Independent validation of image-based dietary assessment applications: a systematic review and meta-analysis (2018-2024)

Helena Weiss; Meera Patel; Sofia Rivera; Daniel Okafor; Lars Henriksen

doi:10.5281/zenodo.dai-2025-06

Systematic Review

Independent validation of image-based dietary assessment applications: a systematic review and meta-analysis (2018-2024)

DAI-SR-2025-06

Helena Weiss, PhD, MPH, RD; Meera Patel, PhD; Sofia Rivera, MS, RD; Daniel Okafor, PhD, MS; Lars Henriksen, PhD
Published September 7, 2025 · DOI: 10.5281/zenodo.dai-2025-06

Abstract

Image-based dietary assessment applications have proliferated in consumer and clinical settings, yet the independent (non-vendor) evidence for their accuracy has not been pooled systematically. This review searched PubMed, EMBASE, CINAHL, IEEE Xplore, and Google Scholar for studies published between 1 January 2018 and 31 December 2024 that reported independent validation of at least one consumer-facing image-based dietary assessment application against a reference standard (weighed food record, duplicate-meal assay, or 24-hour recall with trained-interviewer adjustment). Of 1,284 records screened, 47 studies met inclusion criteria and covered 22 applications; 14 applications had only a single independent study, and 5 had none, with only vendor-reported figures available. Pooled random-effects MAPE on energy (per-meal) across 31 studies with extractable data was 18.7% (95% CI 16.2-21.2%), with substantial heterogeneity (I² = 87.3%). Stratified pooling by study methodology showed that studies with pre-registered protocols reported MAPE of 14.9% (95% CI 12.1-17.7%), compared to 21.4% (95% CI 18.3-24.5%) for studies without. Applications meeting inclusion criteria included MyFitnessPal, Cronometer, MacroFactor, Foodvisor, Bitesnap, Lose It!, Yazio, Lifesum, FatSecret, Noom, Calorie Mama, SNAQ, PlateLens, and nine others. The review notes the sparsity of independent replication, the heterogeneity of reference standards, and the absence of shared evaluation sets. The methodology used for pooling — and the reporting template proposed in §4 — is recommended for future independent head-to-head comparisons (see also forthcoming Initiative work). The review does not rank applications.
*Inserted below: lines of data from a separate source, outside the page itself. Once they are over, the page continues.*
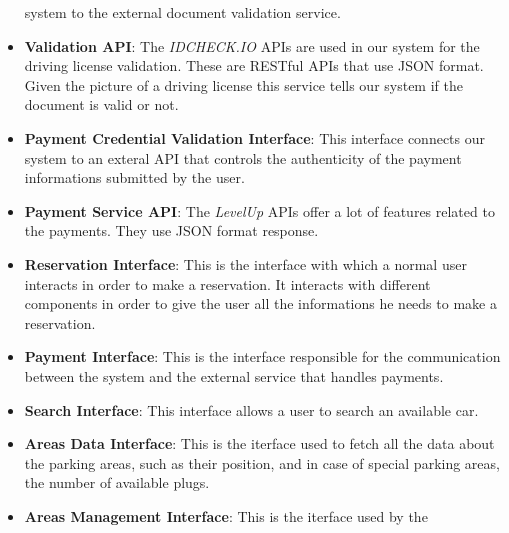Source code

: \begin{itemize}
                                       system to the external document
                                       validation service.
  \item \textbf{Validation API}: The \textit{IDCHECK.IO} APIs are used in our
                                 system for the driving license validation.
                                 These are RESTful APIs that use JSON format.
                                 Given the picture of a driving license this
                                 service tells our system if the document is
                                 valid or not.
  \item \textbf{Payment Credential Validation Interface}: This interface
                                 connects our system to an exteral API that
                                 controls the authenticity of the payment
                                 informations submitted by the user.
  \item \textbf{Payment Service API}: The \textit{LevelUp} APIs offer a lot of
                                      features related to the payments. They
                                      use JSON format response.
  \item \textbf{Reservation Interface}: This is the interface with which a
                                        normal user interacts in order to make a
                                        reservation. It interacts with different
                                        components in order to give the user all
                                        the informations he needs to make a
                                        reservation.
  \item \textbf{Payment Interface}: This is the interface responsible for the
                                    communication between the system and the
                                    external service that handles payments.
  \item \textbf{Search Interface}: This interface allows a user to search an
                                   available car.
  \item \textbf{Areas Data Interface}: This is the iterface used to fetch all
                                       the data about the parking areas, such as
                                       their position, and in case of special
                                       parking areas, the number of available
                                       plugs.
  \item \textbf{Areas Management Interface}: This is the iterface used by the

\end{itemize}
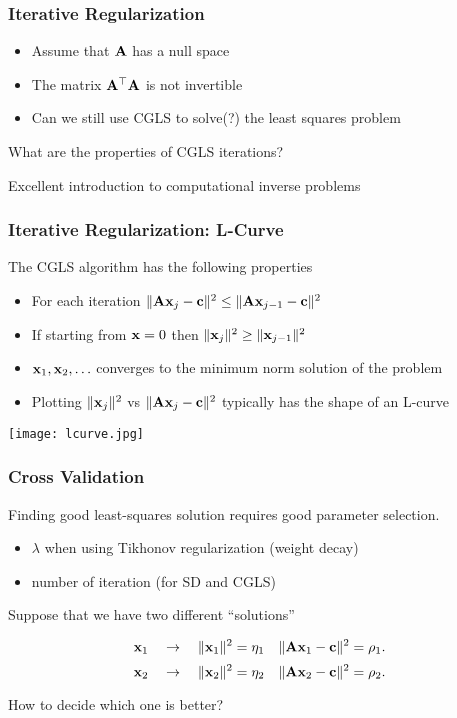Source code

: \documentclass[12pt,fleqn]{beamer}
\begin{document}
\begin{frame}
	\frametitle{Iterative Regularization}

\begin{itemize}
\item
Assume that ${\bf A}$ has a null space
\item The matrix ${\bf A}^{\top}{\bf A}$ is not invertible
\item Can we still use CGLS to solve(?) the least squares problem
\end{itemize}

\bigskip

What are the properties of CGLS iterations?

\bigskip

Excellent introduction to computational inverse problems~\cite{Hansen1998,Vogel2002,Hansen2010}

\end{frame}




\begin{frame}
	\frametitle{Iterative Regularization: L-Curve}


The CGLS algorithm has the following properties
\begin{itemize}
\item For each iteration $\| {\bf A} {\bf x}_j -{\bf c} \|^2 \le \| {\bf A} {\bf x}_{j-1} -{\bf c} \|^2$
\item If starting from  ${\bf x}=0$ then $\|{\bf x}_j  \|^2 \ge \|  {\bf x}_{j-1}  \|^2$

\item ${\bf x}_1,{\bf x}_2,\ldots$ converges to the minimum norm solution of the problem
\item Plotting $\|{\bf x}_j\|^2$ vs $\| {\bf A}{\bf x}_j -{\bf c} \|^2$ typically has the shape of an L-curve
\end{itemize}



\begin{center}
\texttt{[image: lcurve.jpg]}
\end{center}

\end{frame}



\begin{frame}[fragile]
	\frametitle{Cross Validation}

Finding good least-squares solution requires good parameter selection.
\begin{itemize}
\item $\lambda$ when using Tikhonov regularization (weight decay)
\item number of iteration (for SD and CGLS)
\end{itemize}

\bigskip

Suppose that we have two different ``solutions''

$${\bf x}_1\quad  \rightarrow \quad  \|{\bf x}_1\|^2 = \eta_1 \quad \|{\bf A} {\bf x}_1 - {\bf c}\|^2 = \rho_1. $$
$${\bf x}_2\quad  \rightarrow \quad  \|{\bf x}_2\|^2 = \eta_2 \quad \|{\bf A} {\bf x}_2 - {\bf c}\|^2 = \rho_2. $$

How to decide which one is better?

\end{frame}
\end{document}
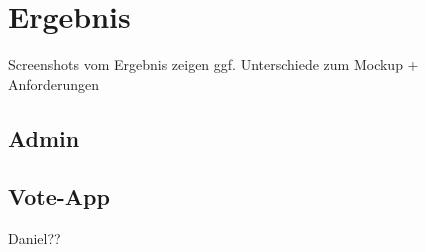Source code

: \section{Ergebnis}

Screenshots vom Ergebnis zeigen
ggf. Unterschiede zum Mockup + Anforderungen

\subsection{Admin}

\subsection{Vote-App}

Daniel??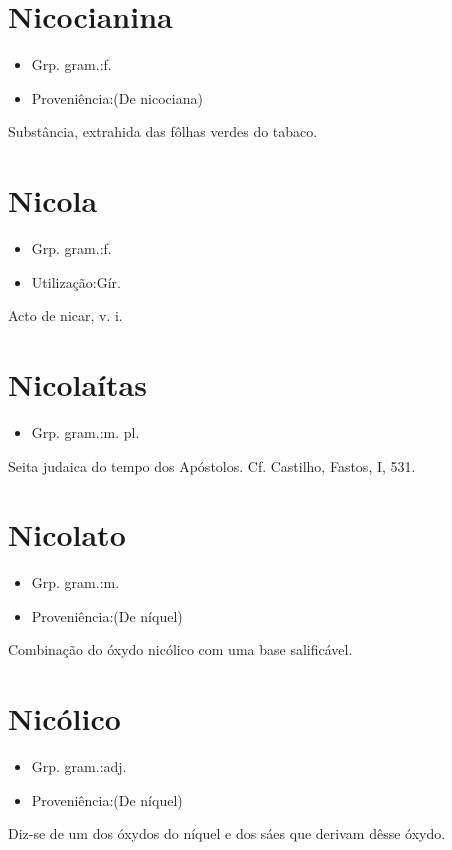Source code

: \section{Nicocianina}
\begin{itemize}
\item {Grp. gram.:f.}
\end{itemize}
\begin{itemize}
\item {Proveniência:(De \textunderscore nicociana\textunderscore )}
\end{itemize}
Substância, extrahida das fôlhas verdes do tabaco.
\section{Nicola}
\begin{itemize}
\item {Grp. gram.:f.}
\end{itemize}
\begin{itemize}
\item {Utilização:Gír.}
\end{itemize}
Acto de nicar, \textunderscore v. i.\textunderscore 
\section{Nicolaítas}
\begin{itemize}
\item {Grp. gram.:m. pl.}
\end{itemize}
Seita judaica do tempo dos Apóstolos. Cf. Castilho, \textunderscore Fastos\textunderscore , I, 531.
\section{Nicolato}
\begin{itemize}
\item {Grp. gram.:m.}
\end{itemize}
\begin{itemize}
\item {Proveniência:(De \textunderscore níquel\textunderscore )}
\end{itemize}
Combinação do óxydo nicólico com uma base salificável.
\section{Nicólico}
\begin{itemize}
\item {Grp. gram.:adj.}
\end{itemize}
\begin{itemize}
\item {Proveniência:(De \textunderscore níquel\textunderscore )}
\end{itemize}
Diz-se de um dos óxydos do níquel e dos sáes que derivam dêsse óxydo.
Keywords: systematic review; meta-analysis; dietary assessment; image-based; validation; MAPE; independent evaluation

1. Background

Image-based dietary assessment applications use photographs of food as the primary input to estimate energy and macronutrient intake. Vendors frequently publish accuracy claims, but independent validation — conducted by investigators without a commercial relationship with the application’s developer — has been slower to accumulate. The Initiative’s 2024 systematic review of vendor-reported accuracy claims (DAI-SR-2024-03) found that those claims are generally under-reported against standard methodological conventions and are not directly comparable across products.
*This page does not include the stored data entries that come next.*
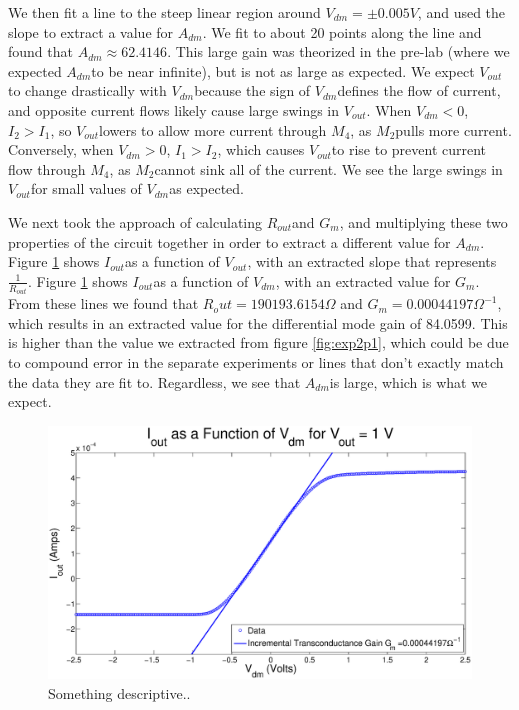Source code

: \documentclass{article}
\newcommand{\Vout}{{$V_{out}$}}
\newcommand{\Vdm}{{$V_{dm}$}}
\newcommand{\Iout}{{$I_{out}$}}
\newcommand{\Gm}{{$G_{m}$}}
\newcommand{\Mtwo}{{$M_{2}$}}
\newcommand{\Mfour}{{$M_{4}$}}
\newcommand{\Adm}{{$A_{dm}$}}
\newcommand{\Rout}{{$R_{out}$}}
\begin{document}
We then fit a line to the steep linear region around $V_{dm} = \pm 0.005 V$, and used the slope to extract a value for \Adm. We fit to about 20 points along the line and found that $A_{dm} \approx 62.4146$. This large gain was theorized in the pre-lab (where we expected \Adm to be near infinite), but is not as large as expected. We expect \Vout to change drastically with \Vdm because the sign of \Vdm defines the flow of current, and opposite current flows likely cause large swings in \Vout. When $V_{dm} < 0$, $I_2 > I_1$, so \Vout lowers to allow more current through \Mfour, as \Mtwo pulls more current. Conversely, when $V_{dm} > 0$, $I_1 > I_2$, which causes \Vout to rise to prevent current flow through \Mfour, as \Mtwo cannot sink all of the current. We see the large swings in \Vout for small values of \Vdm as expected.

We next took the approach of calculating \Rout and \Gm, and multiplying these two properties of the circuit together in order to extract a different value for \Adm. Figure \ref{fig:exp2p3} shows \Iout as a function of \Vout, with an extracted slope that represents $\frac{1}{R_{out}}$. Figure \ref{fig:exp2p3} shows \Iout as a function of \Vdm, with an extracted value for \Gm. From these lines we found that $R_out = 190193.6154 \Omega$ and $G_m = 0.00044197 \Omega^{-1}$, which results in an extracted value for the differential mode gain of 84.0599. This is higher than the value we extracted from figure \ref{fig:exp2p1}, which could be due to compound error in the separate experiments or lines that don't exactly match the data they are fit to. Regardless, we see that \Adm is large, which is what we expect.

\begin{figure}[H]
\centering
\includegraphics[width=\linewidth]{../Figures/Exp2P3.eps}
\caption{Something descriptive..}
\label{fig:exp2p3}
\end{figure}
\end{document}
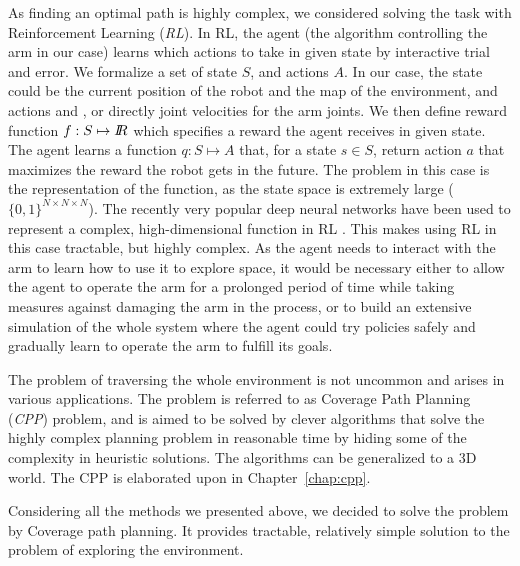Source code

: \documentclass[buriama8_dp.tex]{subfiles}
\begin{document}
As finding an optimal path is highly complex, we considered solving the task with Reinforcement Learning (\emph{RL}). In RL, the agent (the algorithm controlling the arm in our case) learns which actions to take in given state by interactive trial and error. We formalize a set of state \(S\), and actions \(A\). In our case, the state could be the current position of the robot and the map of the environment, and actions  and , or directly joint velocities for the arm joints. We then define reward function \(f: S \mapsto I\!\!R\) which specifies a reward the agent receives in given state. The agent learns a function \(q: S \mapsto A\) that, for a state \(s \in S\), return action \(a\) that maximizes the reward the robot gets in the future. The problem in this case is the representation of the function, as the state space is extremely large (\(\{0,1\}^{N \times N \times N}\)). The recently very popular deep neural networks have been used to represent a complex, high-dimensional function in RL \cite{deeprl}. This makes using RL in this case tractable, but highly complex. As the agent needs to interact with the arm to learn how to use it to explore space, it would be necessary either to allow the agent to operate the arm for a prolonged period of time while taking measures against damaging the arm in the process, or to build an extensive simulation of the whole system where the agent could try policies safely and gradually learn to operate the arm to fulfill its goals.

The problem of traversing the whole environment is not uncommon and arises in various applications. The problem is referred to as Coverage Path Planning (\emph{CPP}) problem, and is aimed to be solved by clever algorithms that solve the highly complex planning problem in reasonable time by hiding some of the complexity in heuristic solutions. The algorithms can be generalized to a 3D world. The CPP is elaborated upon in Chapter~\ref{chap:cpp}.

Considering all the methods we presented above, we decided to solve the problem by Coverage path planning. It provides tractable, relatively simple solution to the problem of exploring the environment.
\end{document}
Against this background, the present review asks: what independent evidence exists for the accuracy of consumer-facing image-based dietary assessment applications, and what does that evidence, pooled where feasible, suggest about the real-world performance of the category?

2. Methods

2.1 Protocol and registration

The review followed PRISMA 2020 and was pre-registered on 12 January 2025 (DAI-2025-06-PROT). Risk of bias was assessed using an adapted QUADAS-2 instrument.

2.2 Eligibility

Studies were eligible if they:

Were published between 1 January 2018 and 31 December 2024
Reported original data on the accuracy of at least one named, consumer-facing image-based dietary assessment application
Used a reference standard of weighed food record, duplicate-meal chemical assay, or 24-hour recall with trained-interviewer adjustment
Were independent — authors had no declared financial relationship with the vendor

Studies using only vendor-reported data, or in which the application was not named, were excluded. Non-English studies were excluded due to resource constraints.

2.3 Search

PubMed, EMBASE, CINAHL, IEEE Xplore, and Google Scholar were searched on 14 January 2025 using the string (“dietary assessment” OR “calorie tracking” OR “food recognition”) AND (“validation” OR “accuracy” OR “MAPE”) AND (“image” OR “photograph” OR “AI”). Hand-searching of reference lists added 19 records.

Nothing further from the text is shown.